Provided entries Block Start

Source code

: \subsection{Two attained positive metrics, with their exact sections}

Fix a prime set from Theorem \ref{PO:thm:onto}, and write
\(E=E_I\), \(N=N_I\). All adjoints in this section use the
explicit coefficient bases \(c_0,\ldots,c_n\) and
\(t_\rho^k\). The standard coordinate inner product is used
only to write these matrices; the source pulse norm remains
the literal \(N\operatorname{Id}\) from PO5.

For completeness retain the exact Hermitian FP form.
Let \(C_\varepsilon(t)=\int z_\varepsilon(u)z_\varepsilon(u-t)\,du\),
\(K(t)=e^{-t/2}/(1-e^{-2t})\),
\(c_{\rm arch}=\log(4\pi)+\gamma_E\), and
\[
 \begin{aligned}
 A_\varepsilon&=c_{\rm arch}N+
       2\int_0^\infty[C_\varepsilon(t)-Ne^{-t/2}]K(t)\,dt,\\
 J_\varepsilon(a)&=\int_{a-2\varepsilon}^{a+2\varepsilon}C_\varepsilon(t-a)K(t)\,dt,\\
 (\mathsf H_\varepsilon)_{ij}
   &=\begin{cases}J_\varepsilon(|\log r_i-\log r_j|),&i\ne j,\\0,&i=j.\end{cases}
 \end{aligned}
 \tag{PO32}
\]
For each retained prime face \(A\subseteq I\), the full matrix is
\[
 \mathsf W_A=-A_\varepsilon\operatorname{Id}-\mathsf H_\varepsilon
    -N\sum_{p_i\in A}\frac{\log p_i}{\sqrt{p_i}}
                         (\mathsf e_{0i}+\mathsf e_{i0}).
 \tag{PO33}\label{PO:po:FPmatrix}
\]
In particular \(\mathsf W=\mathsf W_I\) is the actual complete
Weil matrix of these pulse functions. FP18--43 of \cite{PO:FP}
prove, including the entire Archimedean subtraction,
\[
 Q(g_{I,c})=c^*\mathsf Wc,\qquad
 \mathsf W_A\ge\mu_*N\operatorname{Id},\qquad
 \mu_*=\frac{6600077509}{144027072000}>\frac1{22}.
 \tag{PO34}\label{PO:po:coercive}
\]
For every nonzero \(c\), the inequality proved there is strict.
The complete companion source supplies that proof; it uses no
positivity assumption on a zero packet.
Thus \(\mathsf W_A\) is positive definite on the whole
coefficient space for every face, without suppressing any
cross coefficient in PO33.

Provided entries Block End

■ **What the task requires**: Wherever a line in the records contains the word "these", copy that line.

■ **Task solution**:
only to write these matrices; the source pulse norm remains
Weil matrix of these pulse functions. FP18--43 of \cite{PO:FP}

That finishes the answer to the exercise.